I suppose I've been going to Gay Pride for somewhere between 20 and 25 years – my memory for the exact figure, as with so many things connected with this annual festival/march/piss-up, is a bit vague.
That qualifies me for seen-it-before Old Queen status, though not for Militant Veteran. It started in July 1972, preceded by a march in 1970 against police provocation in Highbury Fields, and has been going, more or less, ever since. Occasionally it's renamed, from Gay Pride to Mardi Gras (cue camp sick-making noises) and then to Pride, for whatever reason. The march moves its route around from time to time. It gains or loses a festival in some park starring Hazel Dean, some off-colour drag queens and a boyband on the make. But Pride goes on.
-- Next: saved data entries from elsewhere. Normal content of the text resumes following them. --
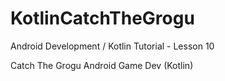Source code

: # KotlinCatchTheGrogu

Android Development / Kotlin Tutorial - Lesson 10

Catch The Grogu Android Game Dev (Kotlin)

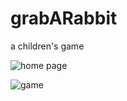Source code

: # grabARabbit
a children's game

![home page](https://user-images.githubusercontent.com/122409145/211777875-b025dac3-8502-454f-aab8-40628700ac9e.jpg)

![game](https://user-images.githubusercontent.com/122409145/211777900-d518d450-ab27-48b2-861b-150a4343ac15.jpg)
There have been some memorable ones over the years. There was the one where a lady standing in a window in a five-star hotel in a bathrobe gave way to the crowd's enthusiasm and performed an impromptu strip – known forever afterwards as the year of the "Tits at the Ritz." There was the year when, despite freezing weather, a boy pranced ahead of us all the way in a yellow feathered jockstrap and nothing else – I said, "God, will you look at that silly tart," before realising that it was someone I worked with, normally in a blue serge suit.
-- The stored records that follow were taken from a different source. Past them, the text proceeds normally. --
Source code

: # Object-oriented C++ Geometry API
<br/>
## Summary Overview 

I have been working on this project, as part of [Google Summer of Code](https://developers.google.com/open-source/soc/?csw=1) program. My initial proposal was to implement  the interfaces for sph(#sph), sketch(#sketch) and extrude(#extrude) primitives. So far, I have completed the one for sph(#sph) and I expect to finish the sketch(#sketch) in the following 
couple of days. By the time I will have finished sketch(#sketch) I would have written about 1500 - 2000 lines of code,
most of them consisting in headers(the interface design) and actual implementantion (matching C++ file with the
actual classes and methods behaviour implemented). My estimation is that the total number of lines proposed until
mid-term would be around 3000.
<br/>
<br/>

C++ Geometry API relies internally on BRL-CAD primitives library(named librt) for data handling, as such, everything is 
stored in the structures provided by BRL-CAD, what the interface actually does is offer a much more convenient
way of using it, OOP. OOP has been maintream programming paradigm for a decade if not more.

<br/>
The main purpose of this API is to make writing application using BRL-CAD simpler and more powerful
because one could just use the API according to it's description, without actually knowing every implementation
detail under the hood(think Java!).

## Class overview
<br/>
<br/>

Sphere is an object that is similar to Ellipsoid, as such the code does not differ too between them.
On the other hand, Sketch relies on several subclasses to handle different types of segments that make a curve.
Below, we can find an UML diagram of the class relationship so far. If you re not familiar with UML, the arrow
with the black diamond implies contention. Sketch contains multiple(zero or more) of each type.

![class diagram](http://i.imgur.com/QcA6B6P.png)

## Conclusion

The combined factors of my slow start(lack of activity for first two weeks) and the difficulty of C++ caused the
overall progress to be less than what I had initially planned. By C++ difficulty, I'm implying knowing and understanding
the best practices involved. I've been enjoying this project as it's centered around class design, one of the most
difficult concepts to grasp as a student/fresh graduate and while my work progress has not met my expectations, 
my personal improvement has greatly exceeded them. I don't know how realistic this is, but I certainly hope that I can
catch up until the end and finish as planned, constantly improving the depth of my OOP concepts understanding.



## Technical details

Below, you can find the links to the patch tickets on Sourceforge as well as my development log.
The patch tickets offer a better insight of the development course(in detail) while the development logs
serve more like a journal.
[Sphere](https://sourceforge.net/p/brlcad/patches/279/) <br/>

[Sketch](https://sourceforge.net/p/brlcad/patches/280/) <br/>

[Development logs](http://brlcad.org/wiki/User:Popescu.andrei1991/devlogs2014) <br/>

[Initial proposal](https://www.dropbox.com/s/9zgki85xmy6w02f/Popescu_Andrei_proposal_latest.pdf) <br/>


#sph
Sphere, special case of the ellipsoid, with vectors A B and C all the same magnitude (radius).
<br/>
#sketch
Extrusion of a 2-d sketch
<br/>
Legendarily, it always rains, causing someone in the gang to observe at some point "God hates the gays". We always have a passionate and quite personal argument with those gay jobsworths who police the route, shouting at anyone who gets even slightly out of line or stops walking at the approved pace. ("This is not the way for you to get off with anyone," is the usual rebuke). There's always great enjoyment at what we call Christian Corner. The appearance of the placards quoting Leviticus incites a traditional drunk gay chant of – well, do you know what, I don't think I'm going to repeat it. It is all more fun than I can really say.
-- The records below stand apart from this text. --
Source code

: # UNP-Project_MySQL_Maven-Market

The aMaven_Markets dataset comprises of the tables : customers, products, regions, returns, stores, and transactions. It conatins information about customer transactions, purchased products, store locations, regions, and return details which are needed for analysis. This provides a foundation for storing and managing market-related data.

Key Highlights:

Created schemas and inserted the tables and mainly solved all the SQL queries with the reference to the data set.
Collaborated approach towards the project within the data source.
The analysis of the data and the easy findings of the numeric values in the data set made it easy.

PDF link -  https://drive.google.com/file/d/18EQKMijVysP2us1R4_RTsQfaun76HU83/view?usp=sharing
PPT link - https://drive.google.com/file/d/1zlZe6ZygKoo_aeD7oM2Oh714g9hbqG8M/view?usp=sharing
"Well," you might say. "I can see what the point of it was in 1972. But do you really need to block the traffic and make a proper spectacle of yourselves once a year any more?" Certainly, in 1972, things were quite different. The sexual offences bill that legalised homosexuality was passed only five years before, and inequality would remain in place for decades. You couldn't work in parts of the civil service, in the armed forces; you could be sacked from any job without recourse to the law; you could lose your home; be refused service in a shop, restaurant or hotel; there was no legal recognition of any relationship you might form, which could only be with someone over 21; and you were liable to be arrested for showing affection to someone in any public place. (That didn't mean sex – well into the 1980s, people were arrested for kissing at bus stops).
All those things have now changed, and when a gay couple is refused a hotel room, it makes headlines just as it would if it happened to a black person. There are pockets of intolerance – violence against gay people is on the increase, and there is an undeniable culture of homophobia in the media, of the ill-natured homophobic joke on television and in the workplace which is resistant to any kind of legislation. But things are so much better. Why march? Why have Pride at all?
Five months ago, David Kato, the Ugandan gay rights activist, was beaten to death in his own home. Gay people are often vulnerable to attack in much of Africa, but there was something particularly horrible about this death.
It followed a campaign by the Ugandan magazine Rolling Stone, in which homosexuals were identified and vilified, their photographs printed. The editor of the magazine, after Kato's death, supporting a disgusting proposed crime of "aggravated homosexuality", said: "We want the government to hang people who promote homosexuality, not for the public to attack them."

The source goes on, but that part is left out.